▸ Try it: Check each line of the records below and collect those holding "Optimization".

▸ Records for processing:
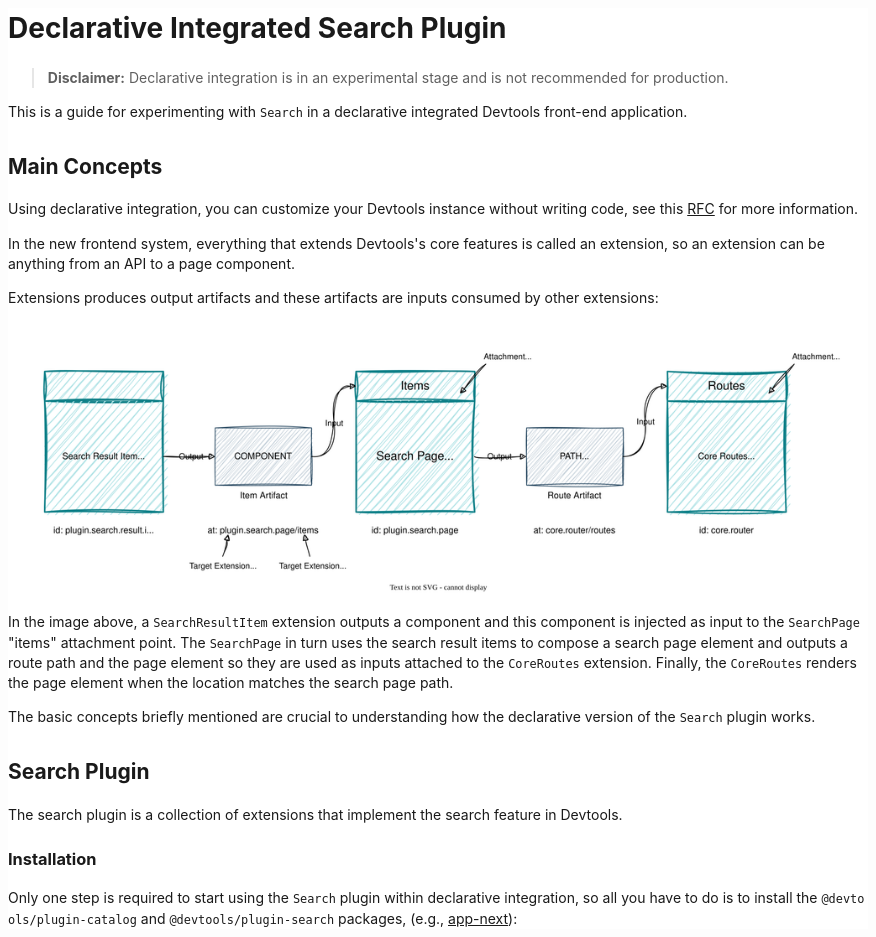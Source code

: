 # Declarative Integrated Search Plugin

> **Disclaimer:**
> Declarative integration is in an experimental stage and is not recommended for production.

This is a guide for experimenting with `Search` in a declarative integrated Devtools front-end application.

## Main Concepts

Using declarative integration, you can customize your Devtools instance without writing code, see this [RFC](https://github.com/khulnasoft/devtools/issues/18372) for more information.

In the new frontend system, everything that extends Devtools's core features is called an extension, so an extension can be anything from an API to a page component.

Extensions produces output artifacts and these artifacts are inputs consumed by other extensions:

![search extensions example](../../assets/search/search-extensions-example.drawio.svg)

In the image above, a `SearchResultItem` extension outputs a component and this component is injected as input to the `SearchPage` "items" attachment point. The `SearchPage` in turn uses the search result items to compose a search page element and outputs a route path and the page element so they are used as inputs attached to the `CoreRoutes` extension. Finally, the `CoreRoutes` renders the page element when the location matches the search page path.

The basic concepts briefly mentioned are crucial to understanding how the declarative version of the `Search` plugin works.

## Search Plugin

The search plugin is a collection of extensions that implement the search feature in Devtools.

### Installation

Only one step is required to start using the `Search` plugin within declarative integration, so all you have to do is to install the `@devtools/plugin-catalog` and `@devtools/plugin-search` packages, (e.g., [app-next](https://github.com/khulnasoft/devtools/tree/master/packages/app-next)):
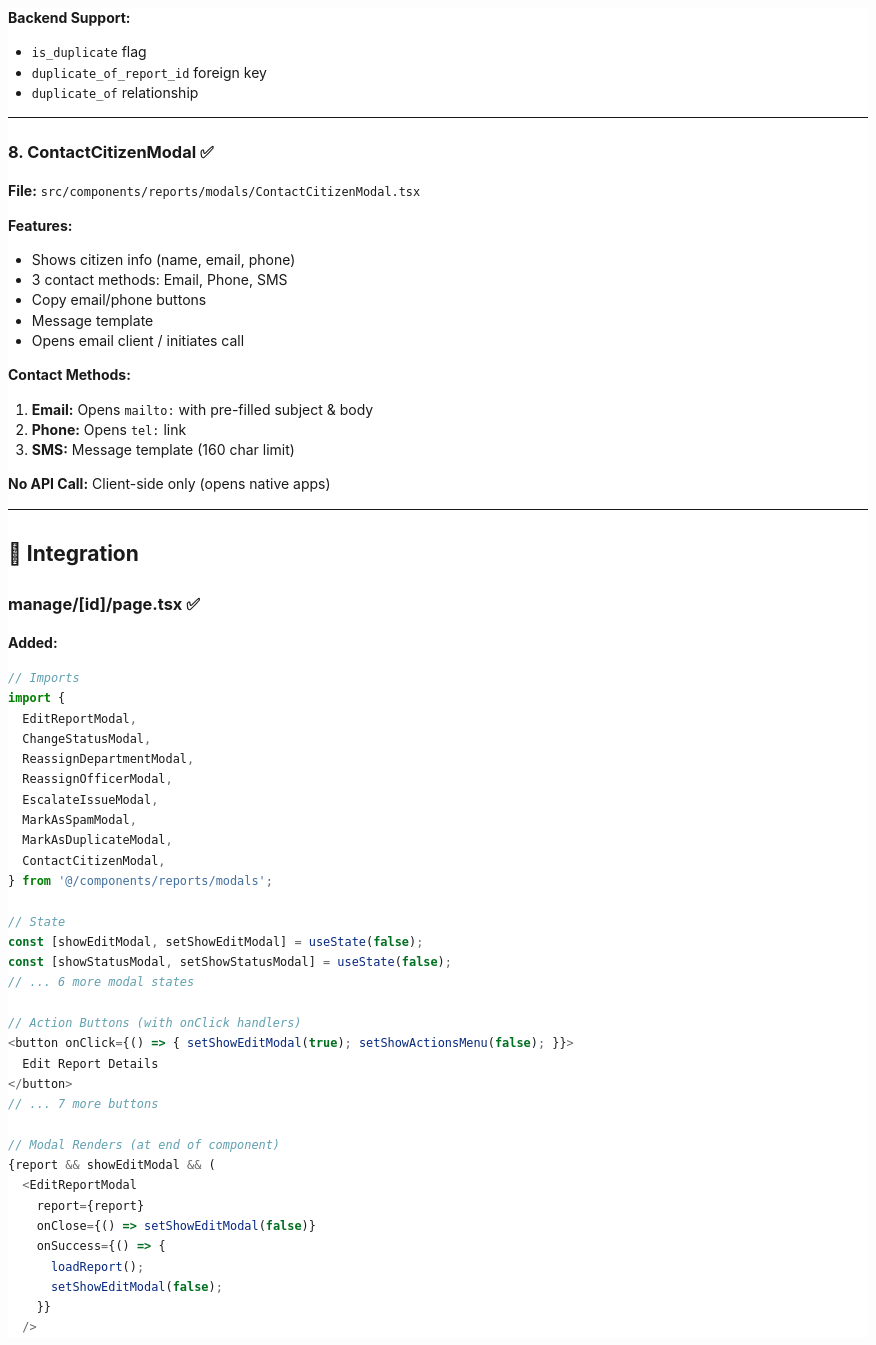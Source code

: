 **Backend Support:**
- `is_duplicate` flag
- `duplicate_of_report_id` foreign key
- `duplicate_of` relationship

---

### **8. ContactCitizenModal** ✅
**File:** `src/components/reports/modals/ContactCitizenModal.tsx`

**Features:**
- Shows citizen info (name, email, phone)
- 3 contact methods: Email, Phone, SMS
- Copy email/phone buttons
- Message template
- Opens email client / initiates call

**Contact Methods:**
1. **Email:** Opens `mailto:` with pre-filled subject & body
2. **Phone:** Opens `tel:` link
3. **SMS:** Message template (160 char limit)

**No API Call:** Client-side only (opens native apps)

---

## 🔗 **Integration**

### **manage/[id]/page.tsx** ✅

**Added:**
```typescript
// Imports
import {
  EditReportModal,
  ChangeStatusModal,
  ReassignDepartmentModal,
  ReassignOfficerModal,
  EscalateIssueModal,
  MarkAsSpamModal,
  MarkAsDuplicateModal,
  ContactCitizenModal,
} from '@/components/reports/modals';

// State
const [showEditModal, setShowEditModal] = useState(false);
const [showStatusModal, setShowStatusModal] = useState(false);
// ... 6 more modal states

// Action Buttons (with onClick handlers)
<button onClick={() => { setShowEditModal(true); setShowActionsMenu(false); }}>
  Edit Report Details
</button>
// ... 7 more buttons

// Modal Renders (at end of component)
{report && showEditModal && (
  <EditReportModal
    report={report}
    onClose={() => setShowEditModal(false)}
    onSuccess={() => {
      loadReport();
      setShowEditModal(false);
    }}
  />
```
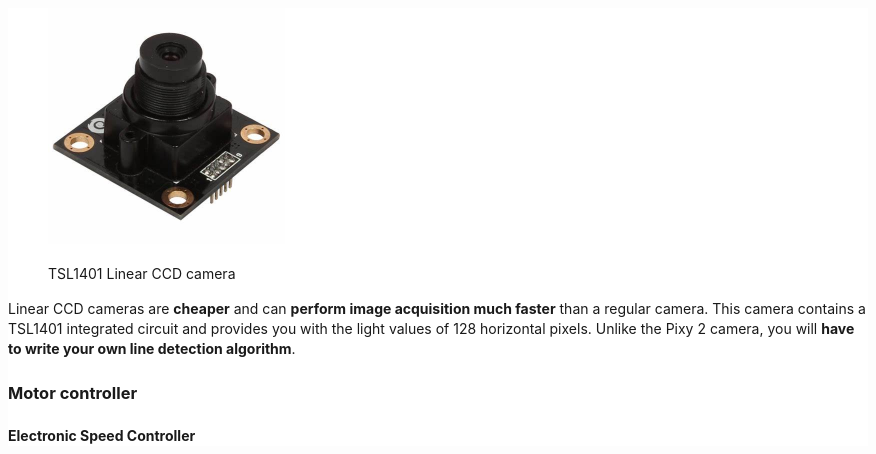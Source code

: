 <figure><img src="../.gitbook/assets/image (76).png" alt="" width="237"><figcaption><p>TSL1401 Linear CCD camera</p></figcaption></figure>

Linear CCD cameras are **cheaper** and can **perform image acquisition much faster** than a regular camera. This camera contains a TSL1401 integrated circuit and provides you with the light values of 128 horizontal pixels. Unlike the Pixy 2 camera, you will **have to write your own line detection algorithm**.

### Motor controller

#### Electronic Speed Controller
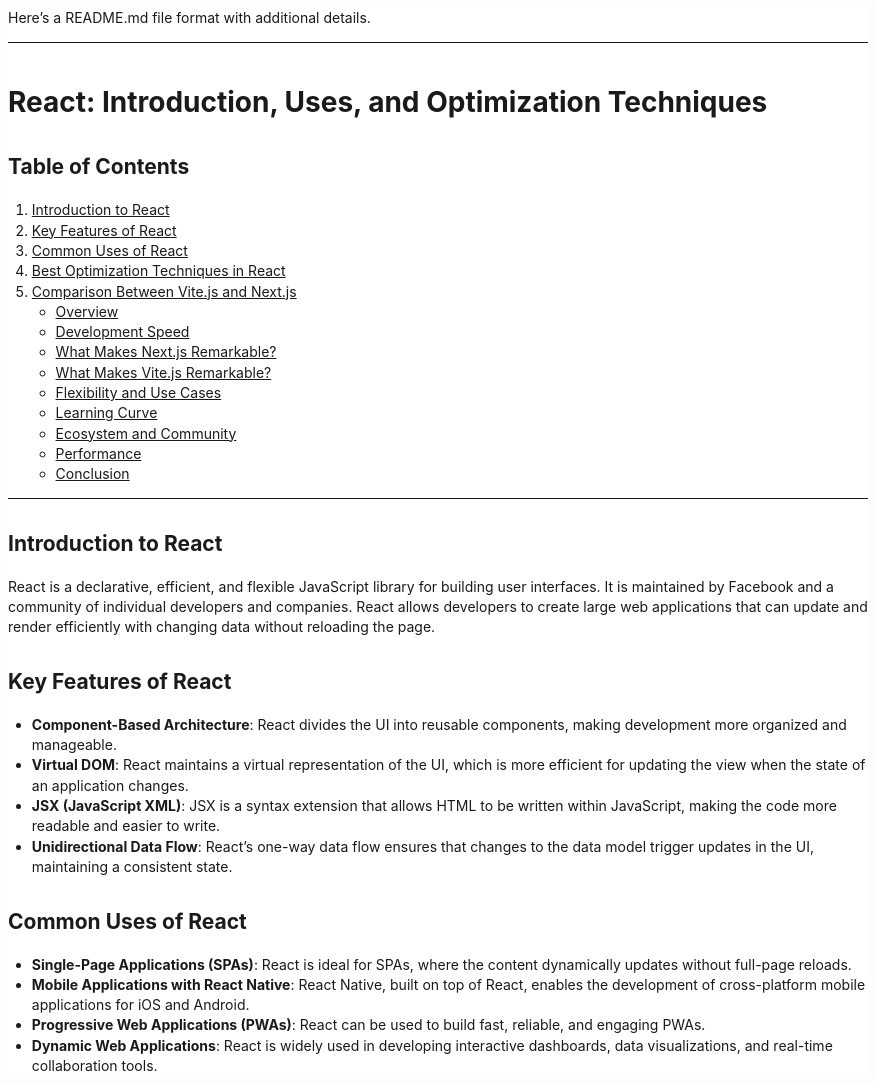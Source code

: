 Here’s a README.md file format with additional details.

---

# React: Introduction, Uses, and Optimization Techniques

## Table of Contents
1. [Introduction to React](#introduction-to-react)
2. [Key Features of React](#key-features-of-react)
3. [Common Uses of React](#common-uses-of-react)
4. [Best Optimization Techniques in React](#best-optimization-techniques-in-react)
5. [Comparison Between Vite.js and Next.js](#comparison-between-vitejs-and-nextjs)
   - [Overview](#overview)
   - [Development Speed](#development-speed)
   - [What Makes Next.js Remarkable?](#What-Makes-Next.js-Remarkable?)
   - [What Makes Vite.js Remarkable?](#What-Makes-Vite.js-Remarkable?)
   - [Flexibility and Use Cases](#flexibility-and-use-cases)
   - [Learning Curve](#learning-curve)
   - [Ecosystem and Community](#ecosystem-and-community)
   - [Performance](#performance)
   - [Conclusion](#conclusion)

---

## Introduction to React

React is a declarative, efficient, and flexible JavaScript library for building user interfaces. It is maintained by Facebook and a community of individual developers and companies. React allows developers to create large web applications that can update and render efficiently with changing data without reloading the page.

## Key Features of React

- **Component-Based Architecture**: React divides the UI into reusable components, making development more organized and manageable.
- **Virtual DOM**: React maintains a virtual representation of the UI, which is more efficient for updating the view when the state of an application changes.
- **JSX (JavaScript XML)**: JSX is a syntax extension that allows HTML to be written within JavaScript, making the code more readable and easier to write.
- **Unidirectional Data Flow**: React’s one-way data flow ensures that changes to the data model trigger updates in the UI, maintaining a consistent state.

## Common Uses of React

- **Single-Page Applications (SPAs)**: React is ideal for SPAs, where the content dynamically updates without full-page reloads.
- **Mobile Applications with React Native**: React Native, built on top of React, enables the development of cross-platform mobile applications for iOS and Android.
- **Progressive Web Applications (PWAs)**: React can be used to build fast, reliable, and engaging PWAs.
- **Dynamic Web Applications**: React is widely used in developing interactive dashboards, data visualizations, and real-time collaboration tools.
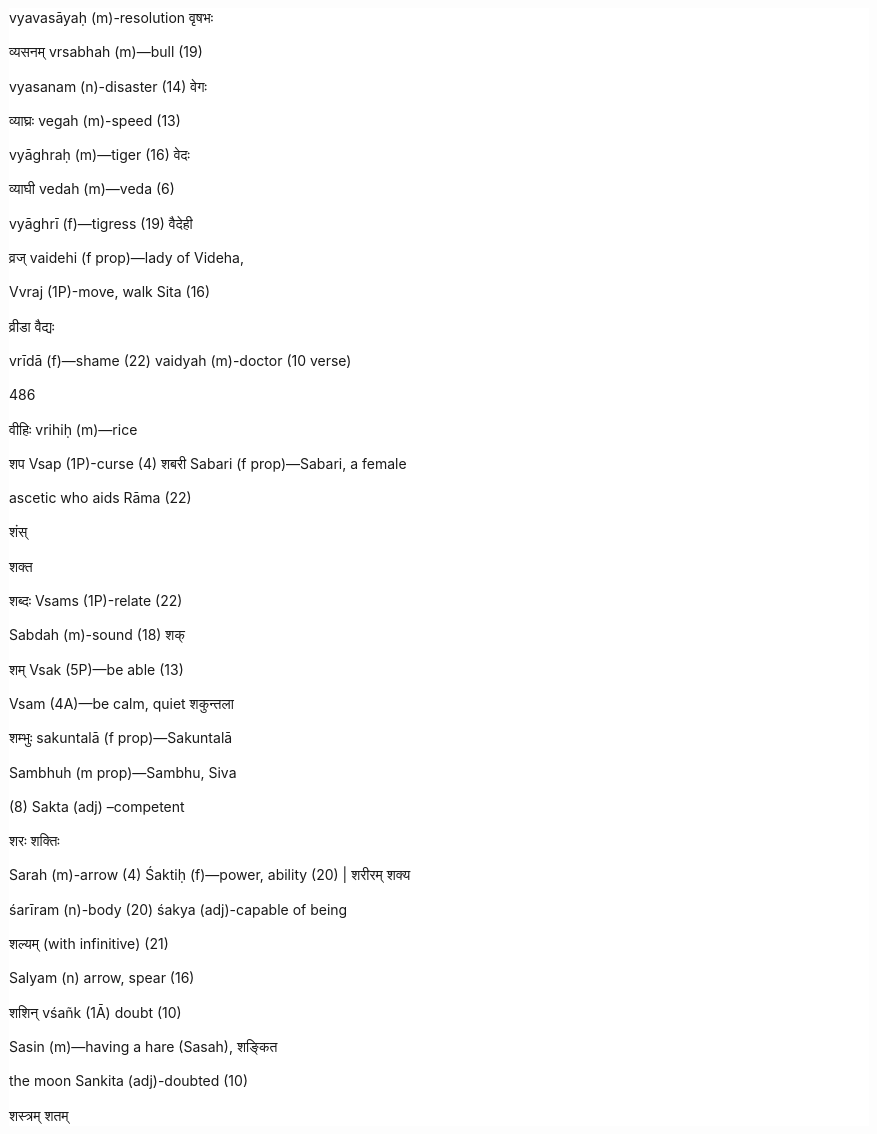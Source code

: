 vyavasāyaḥ (m)-resolution वृषभः

व्यसनम् vrsabhah (m)—bull (19)

vyasanam (n)-disaster (14) वेगः

व्याघ्रः vegah (m)-speed (13)

vyāghraḥ (m)—tiger (16) वेदः

व्याघी vedah (m)—veda (6)

vyāghrī (f)—tigress (19) वैदेही

व्रज् vaidehi (f prop)—lady of Videha,

Vvraj (1P)-move, walk Sita (16)

व्रीडा वैद्यः

vrīdā (f)—shame (22) vaidyah (m)-doctor (10 verse)

486

वीहिः vrihiḥ (m)—rice

शप Vsap (1P)-curse (4) शबरी Sabari (f prop)—Sabari, a female

ascetic who aids Rāma (22)

शंस्

शक्त

शब्दः Vsams (1P)-relate (22)

Sabdah (m)-sound (18) शक्

शम् Vsak (5P)—be able (13)

Vsam (4A)—be calm, quiet शकुन्तला

शम्भुः sakuntalā (f prop)—Sakuntalā

Sambhuh (m prop)—Sambhu, Siva

(8) Sakta (adj) –competent

शरः शक्तिः

Sarah (m)-arrow (4) Śaktiḥ (f)—power, ability (20) | शरीरम् शक्य

śarīram (n)-body (20) śakya (adj)-capable of being

शल्यम् (with infinitive) (21)

Salyam (n) arrow, spear (16)

शशिन् vśañk (1Ā) doubt (10)

Sasin (m)—having a hare (Sasah), शङ्कित

the moon Sankita (adj)-doubted (10)

शस्त्रम् शतम्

▸ Answer to the problem:
# React: Introduction, Uses, and Optimization Techniques
4. [Best Optimization Techniques in React](#best-optimization-techniques-in-react)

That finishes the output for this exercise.